You can try wiring it dead bug over a ground plane:
Source of the picture is here: Ugly is Beautiful!
The chip's VCC pin should be decoupled with a very close surface mount ceramic cap, which will give you a nice low inductance supply.
When the switch switches it will inject some charge into the input. Since the DAC is far away, and probably buffered by a very slow opamp, or unbuffered, its output impedance will be high. So, a 1-10nF C0G or film cap should be placed at the input of the switch to soak up the injected charge.
If the DAC is buffered by an opamp, a low value resistor like 22R will prevent it from having an allergic reaction to a capacitor at the output.

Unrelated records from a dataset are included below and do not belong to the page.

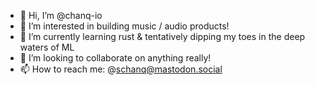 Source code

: - 👋 Hi, I’m @chanq-io
- 👀 I’m interested in building music / audio products!
- 🌱 I’m currently learning rust & tentatively dipping my toes in the deep waters of ML
- 💞️ I’m looking to collaborate on anything really!
- 📫 How to reach me: @schanq@mastodon.social

<!---
chanq-io/chanq-io is a ✨ special ✨ repository because its `README.md` (this file) appears on your GitHub profile.
You can click the Preview link to take a look at your changes.
--->
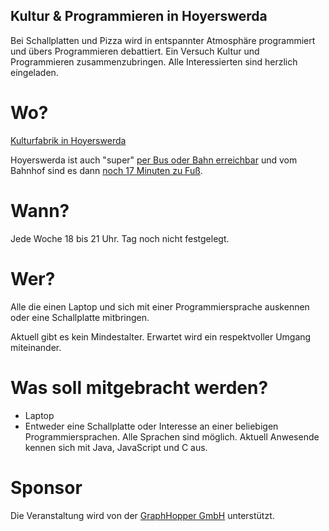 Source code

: ## Kultur & Programmieren in Hoyerswerda

Bei Schallplatten und Pizza wird in entspannter Atmosphäre programmiert und übers Programmieren debattiert. Ein Versuch Kultur und Programmieren zusammenzubringen. Alle Interessierten sind herzlich eingeladen.

# Wo?

[Kulturfabrik in Hoyerswerda](https://graphhopper.com/maps/?point=&point=Kulturfabrik%20Hoyerswerda)

Hoyerswerda ist auch "super" [per Bus oder Bahn erreichbar](https://www.bahn.de) und vom Bahnhof sind es dann [noch 17 Minuten zu Fuß](https://graphhopper.com/maps/?point=Hoyerswerda%20Am%20Bahnhofsvorplatz&point=Kulturfabrik%20Hoyerswerda&vehicle=foot).

# Wann?

Jede Woche 18 bis 21 Uhr. Tag noch nicht festgelegt.

# Wer?

Alle die einen Laptop und sich mit einer Programmiersprache auskennen oder eine Schallplatte mitbringen.

Aktuell gibt es kein Mindestalter. Erwartet wird ein respektvoller Umgang miteinander.

# Was soll mitgebracht werden?

 * Laptop
 * Entweder eine Schallplatte oder Interesse an einer beliebigen Programmiersprachen. Alle Sprachen sind möglich. Aktuell Anwesende kennen sich mit Java, JavaScript und C aus.

# Sponsor

Die Veranstaltung wird von der [GraphHopper GmbH](https://www.graphhopper.com/) unterstützt.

Now, the output impedance of the switch is its internal resistance (6.5 ohms) plus 0R if it's set to output GND, or the 10nF cap if it's set to output the DAC voltage. In both cases this is too low to drive a 50R coax or even a trace without some ringing, so source termination is required: you can add a 33R-47R resistor at the output.
Dead bug can yield extreme performance if you do it right. For example this is a 3.3V 100mA DIY voltage regulator. Ain't it cute? I used Kaptan tape (chinese ripoff of the well known Kapton brand) and adhesive copper tape.
This is the transient response to a 50mA current step with a few ns risetime, generated by a 74AC14 with all gates paralleled. Yellow is output voltage. Blue is current in the pass transistor. The time scale is indeed 20ns/div.